:: WHAT YOU HAVE TO DO ::
Copy out each line of the data that contains "team".

-*-*-

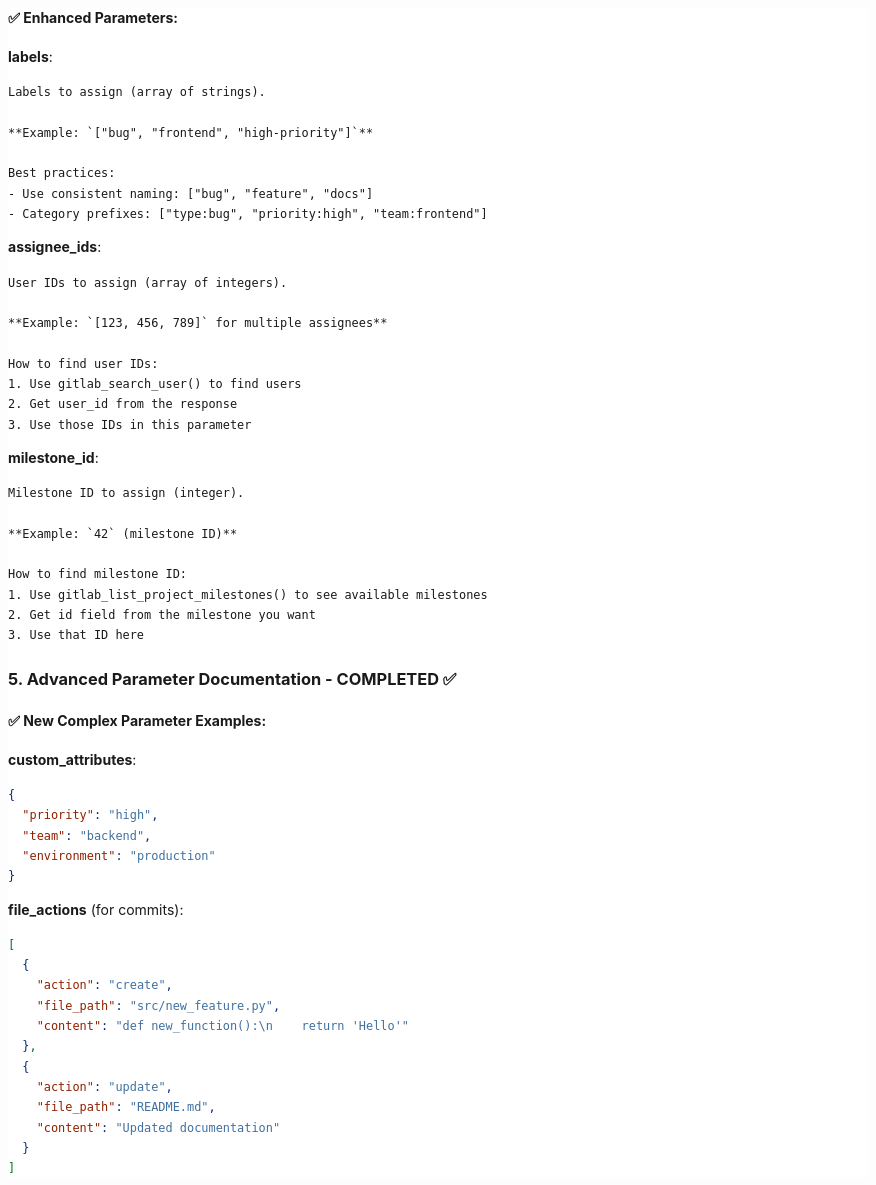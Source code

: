 #### ✅ Enhanced Parameters:

**labels**:
```
Labels to assign (array of strings).

**Example: `["bug", "frontend", "high-priority"]`**

Best practices:
- Use consistent naming: ["bug", "feature", "docs"]
- Category prefixes: ["type:bug", "priority:high", "team:frontend"]
```

**assignee_ids**:
```
User IDs to assign (array of integers).

**Example: `[123, 456, 789]` for multiple assignees**

How to find user IDs:
1. Use gitlab_search_user() to find users
2. Get user_id from the response  
3. Use those IDs in this parameter
```

**milestone_id**:
```
Milestone ID to assign (integer).

**Example: `42` (milestone ID)**

How to find milestone ID:
1. Use gitlab_list_project_milestones() to see available milestones
2. Get id field from the milestone you want
3. Use that ID here
```

### 5. Advanced Parameter Documentation - **COMPLETED** ✅

#### ✅ New Complex Parameter Examples:

**custom_attributes**:
```json
{
  "priority": "high", 
  "team": "backend", 
  "environment": "production"
}
```

**file_actions** (for commits):
```json
[
  {
    "action": "create",
    "file_path": "src/new_feature.py", 
    "content": "def new_function():\n    return 'Hello'"
  },
  {
    "action": "update",
    "file_path": "README.md",
    "content": "Updated documentation"
  }
]
```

-*-*-

:: ANSWER BELOW ::
- Category prefixes: ["type:bug", "priority:high", "team:frontend"]
  "team": "backend", 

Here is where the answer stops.